## Data to examine

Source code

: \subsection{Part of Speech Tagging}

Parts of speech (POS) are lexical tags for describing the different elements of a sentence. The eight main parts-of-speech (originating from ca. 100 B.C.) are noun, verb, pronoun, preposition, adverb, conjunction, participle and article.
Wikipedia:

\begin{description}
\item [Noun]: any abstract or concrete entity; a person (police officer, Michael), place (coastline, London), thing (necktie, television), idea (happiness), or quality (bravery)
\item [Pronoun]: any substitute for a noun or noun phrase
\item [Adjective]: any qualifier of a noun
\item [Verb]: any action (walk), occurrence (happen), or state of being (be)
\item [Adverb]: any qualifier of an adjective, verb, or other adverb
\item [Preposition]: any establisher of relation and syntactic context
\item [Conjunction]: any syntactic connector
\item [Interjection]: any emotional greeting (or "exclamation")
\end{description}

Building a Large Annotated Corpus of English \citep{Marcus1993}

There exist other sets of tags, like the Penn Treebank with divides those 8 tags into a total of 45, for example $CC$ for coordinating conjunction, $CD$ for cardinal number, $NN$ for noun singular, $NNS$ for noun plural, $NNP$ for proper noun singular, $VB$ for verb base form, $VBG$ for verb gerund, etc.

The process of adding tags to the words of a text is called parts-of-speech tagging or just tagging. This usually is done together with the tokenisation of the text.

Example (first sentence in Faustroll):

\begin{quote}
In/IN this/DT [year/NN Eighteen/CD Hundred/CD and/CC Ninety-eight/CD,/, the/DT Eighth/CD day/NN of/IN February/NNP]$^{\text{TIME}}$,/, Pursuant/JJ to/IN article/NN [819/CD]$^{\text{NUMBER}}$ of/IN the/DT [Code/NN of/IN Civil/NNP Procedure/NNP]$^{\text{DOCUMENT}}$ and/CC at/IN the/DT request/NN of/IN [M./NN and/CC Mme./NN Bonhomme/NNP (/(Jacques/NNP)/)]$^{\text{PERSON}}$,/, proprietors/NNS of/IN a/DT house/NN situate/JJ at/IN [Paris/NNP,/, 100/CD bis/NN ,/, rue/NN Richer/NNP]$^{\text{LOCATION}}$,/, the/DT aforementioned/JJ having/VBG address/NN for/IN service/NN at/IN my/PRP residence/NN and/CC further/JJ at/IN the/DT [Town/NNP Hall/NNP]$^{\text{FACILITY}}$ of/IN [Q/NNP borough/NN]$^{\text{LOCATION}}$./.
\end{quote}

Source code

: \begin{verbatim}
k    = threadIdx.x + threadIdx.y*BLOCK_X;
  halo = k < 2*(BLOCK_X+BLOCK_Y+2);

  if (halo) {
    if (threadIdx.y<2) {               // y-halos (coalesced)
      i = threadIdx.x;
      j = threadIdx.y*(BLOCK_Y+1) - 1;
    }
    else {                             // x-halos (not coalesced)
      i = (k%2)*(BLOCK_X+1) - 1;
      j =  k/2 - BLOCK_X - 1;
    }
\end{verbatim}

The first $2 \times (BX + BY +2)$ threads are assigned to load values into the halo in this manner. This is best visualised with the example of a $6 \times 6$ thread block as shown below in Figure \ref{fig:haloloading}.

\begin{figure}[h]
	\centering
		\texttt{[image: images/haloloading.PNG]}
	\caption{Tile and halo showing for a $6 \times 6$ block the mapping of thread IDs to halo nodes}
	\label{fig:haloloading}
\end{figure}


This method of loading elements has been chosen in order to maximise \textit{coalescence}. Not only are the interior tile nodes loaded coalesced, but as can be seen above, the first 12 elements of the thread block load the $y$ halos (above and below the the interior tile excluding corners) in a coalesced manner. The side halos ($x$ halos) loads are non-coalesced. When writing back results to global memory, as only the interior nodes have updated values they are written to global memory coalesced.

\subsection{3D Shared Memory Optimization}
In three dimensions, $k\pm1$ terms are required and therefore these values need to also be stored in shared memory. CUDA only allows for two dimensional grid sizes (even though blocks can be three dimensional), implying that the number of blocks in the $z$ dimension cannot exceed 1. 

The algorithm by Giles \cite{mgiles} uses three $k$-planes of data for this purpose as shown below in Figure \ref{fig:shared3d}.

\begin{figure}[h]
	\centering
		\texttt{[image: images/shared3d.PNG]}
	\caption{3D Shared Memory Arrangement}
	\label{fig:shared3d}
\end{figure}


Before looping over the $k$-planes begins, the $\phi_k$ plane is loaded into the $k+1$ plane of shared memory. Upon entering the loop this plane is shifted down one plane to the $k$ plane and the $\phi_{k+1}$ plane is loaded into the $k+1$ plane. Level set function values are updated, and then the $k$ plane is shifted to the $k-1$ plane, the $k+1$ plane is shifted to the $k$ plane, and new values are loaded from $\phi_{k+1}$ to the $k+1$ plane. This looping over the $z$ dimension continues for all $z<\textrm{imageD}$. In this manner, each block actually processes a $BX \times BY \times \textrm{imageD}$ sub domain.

## Activity
From the data above, copy each line exactly.

## Expected output
Source code

: \subsection{Part of Speech Tagging}

Parts of speech (POS) are lexical tags for describing the different elements of a sentence. The eight main parts-of-speech (originating from ca. 100 B.C.) are noun, verb, pronoun, preposition, adverb, conjunction, participle and article.
Wikipedia:

\begin{description}
\item [Noun]: any abstract or concrete entity; a person (police officer, Michael), place (coastline, London), thing (necktie, television), idea (happiness), or quality (bravery)
\item [Pronoun]: any substitute for a noun or noun phrase
\item [Adjective]: any qualifier of a noun
\item [Verb]: any action (walk), occurrence (happen), or state of being (be)
\item [Adverb]: any qualifier of an adjective, verb, or other adverb
\item [Preposition]: any establisher of relation and syntactic context
\item [Conjunction]: any syntactic connector
\item [Interjection]: any emotional greeting (or "exclamation")
\end{description}

Building a Large Annotated Corpus of English \citep{Marcus1993}

There exist other sets of tags, like the Penn Treebank with divides those 8 tags into a total of 45, for example $CC$ for coordinating conjunction, $CD$ for cardinal number, $NN$ for noun singular, $NNS$ for noun plural, $NNP$ for proper noun singular, $VB$ for verb base form, $VBG$ for verb gerund, etc.

The process of adding tags to the words of a text is called parts-of-speech tagging or just tagging. This usually is done together with the tokenisation of the text.

Example (first sentence in Faustroll):

\begin{quote}
In/IN this/DT [year/NN Eighteen/CD Hundred/CD and/CC Ninety-eight/CD,/, the/DT Eighth/CD day/NN of/IN February/NNP]$^{\text{TIME}}$,/, Pursuant/JJ to/IN article/NN [819/CD]$^{\text{NUMBER}}$ of/IN the/DT [Code/NN of/IN Civil/NNP Procedure/NNP]$^{\text{DOCUMENT}}$ and/CC at/IN the/DT request/NN of/IN [M./NN and/CC Mme./NN Bonhomme/NNP (/(Jacques/NNP)/)]$^{\text{PERSON}}$,/, proprietors/NNS of/IN a/DT house/NN situate/JJ at/IN [Paris/NNP,/, 100/CD bis/NN ,/, rue/NN Richer/NNP]$^{\text{LOCATION}}$,/, the/DT aforementioned/JJ having/VBG address/NN for/IN service/NN at/IN my/PRP residence/NN and/CC further/JJ at/IN the/DT [Town/NNP Hall/NNP]$^{\text{FACILITY}}$ of/IN [Q/NNP borough/NN]$^{\text{LOCATION}}$./.
\end{quote}

Source code

: \begin{verbatim}
k    = threadIdx.x + threadIdx.y*BLOCK_X;
  halo = k < 2*(BLOCK_X+BLOCK_Y+2);

  if (halo) {
    if (threadIdx.y<2) {               // y-halos (coalesced)
      i = threadIdx.x;
      j = threadIdx.y*(BLOCK_Y+1) - 1;
    }
    else {                             // x-halos (not coalesced)
      i = (k%2)*(BLOCK_X+1) - 1;
      j =  k/2 - BLOCK_X - 1;
    }
\end{verbatim}

The first $2 \times (BX + BY +2)$ threads are assigned to load values into the halo in this manner. This is best visualised with the example of a $6 \times 6$ thread block as shown below in Figure \ref{fig:haloloading}.

\begin{figure}[h]
	\centering
		\texttt{[image: images/haloloading.PNG]}
	\caption{Tile and halo showing for a $6 \times 6$ block the mapping of thread IDs to halo nodes}
	\label{fig:haloloading}
\end{figure}


This method of loading elements has been chosen in order to maximise \textit{coalescence}. Not only are the interior tile nodes loaded coalesced, but as can be seen above, the first 12 elements of the thread block load the $y$ halos (above and below the the interior tile excluding corners) in a coalesced manner. The side halos ($x$ halos) loads are non-coalesced. When writing back results to global memory, as only the interior nodes have updated values they are written to global memory coalesced.

\subsection{3D Shared Memory Optimization}
In three dimensions, $k\pm1$ terms are required and therefore these values need to also be stored in shared memory. CUDA only allows for two dimensional grid sizes (even though blocks can be three dimensional), implying that the number of blocks in the $z$ dimension cannot exceed 1. 

The algorithm by Giles \cite{mgiles} uses three $k$-planes of data for this purpose as shown below in Figure \ref{fig:shared3d}.

\begin{figure}[h]
	\centering
		\texttt{[image: images/shared3d.PNG]}
	\caption{3D Shared Memory Arrangement}
	\label{fig:shared3d}
\end{figure}


Before looping over the $k$-planes begins, the $\phi_k$ plane is loaded into the $k+1$ plane of shared memory. Upon entering the loop this plane is shifted down one plane to the $k$ plane and the $\phi_{k+1}$ plane is loaded into the $k+1$ plane. Level set function values are updated, and then the $k$ plane is shifted to the $k-1$ plane, the $k+1$ plane is shifted to the $k$ plane, and new values are loaded from $\phi_{k+1}$ to the $k+1$ plane. This looping over the $z$ dimension continues for all $z<\textrm{imageD}$. In this manner, each block actually processes a $BX \times BY \times \textrm{imageD}$ sub domain.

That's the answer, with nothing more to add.